Higher-order Spectral Filtering Effects on the Evolution of Stationary Dissipative Solitons
Aladji Kamagaté *
Ecole Supérieure Africaine des Technologies de l’Information et de la Communication, Abidjan, Côte d’Ivoire and Agence Nationale de la Recherche, Paris, France.
Ronald Tehini
Faculty of Sciences, Lebanese University, Beirut, Lebanon.
Aliou Bamba
Ecole Supérieure Africaine des Technologies de l’Information et de la Communication, Abidjan, Côte d’Ivoire.
*Author to whom correspondence should be addressed.
Abstract
A semianalytical method to study the effects of the higher-order spectral filtering in the cubic-quintic complex Swift-Hohenberg equation (CSHE) through the dynamics of one soliton was applied. The approach is based on a reduction from an infinite-dimensional dynamical dissipative system to a finite-dimensional model. This formulation is helpful to study the ground state of the soliton dynamic since it depends on a trial function and a good set of parameters. With real coefficients, the CSHE exhibits stationary dissipative solitons in space with the equation parameters, and the higher-order spectral filtering has a real impact on the cartographies of stationary soliton domain.
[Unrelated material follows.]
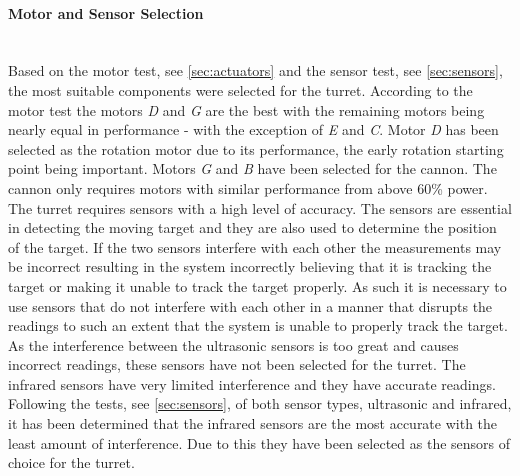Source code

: \paragraph{Motor and Sensor Selection} ~\\
Based on the motor test, see \cref{sec:actuators} and the sensor test, see \cref{sec:sensors}, the most suitable components were selected for the turret. According to the motor test the motors \textit{D} and \textit{G} are the best with the remaining motors being nearly equal in performance - with the exception of \textit{E} and \textit{C}. Motor \textit{D} has been selected as the rotation motor due to its performance, the early rotation starting point being important. Motors \textit{G} and \textit{B} have been selected for the cannon. The cannon only requires motors with similar performance from above 60\% power. \\

The turret requires sensors with a high level of accuracy. The sensors are essential in detecting the moving target and they are also used to determine the position of the target. If the two sensors interfere with each other the measurements may be incorrect resulting in the system incorrectly believing that it is tracking the target or making it unable to track the target properly. As such it is necessary to use sensors that do not interfere with each other in a manner that disrupts the readings to such an extent that the system is unable to properly track the target. As the interference between the ultrasonic sensors is too great and causes incorrect readings, these sensors have not been selected for the turret. The infrared sensors have very limited interference and they have accurate readings. Following the tests, see \cref{sec:sensors}, of both sensor types, ultrasonic and infrared, it has been determined that the infrared sensors are the most accurate  with the least amount of interference. Due to this they have been selected as the sensors of choice for the turret.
The detailed analysis reveals the effects of spectral filtering term on the stationary soliton parameters, and displays that it differently influences the cubic and quintic terms of the CSHE. The results highlight the major influence of the spectral filtering on the temporal width of the stationary soliton whereas it does not have a real impact on the amplitude and the spatial width.
Keywords: Dissipative solitons, spectral filtering, fiber lasers, cubic-quintic, Swift–Hohenberg equation, spectral response, gain spectrum.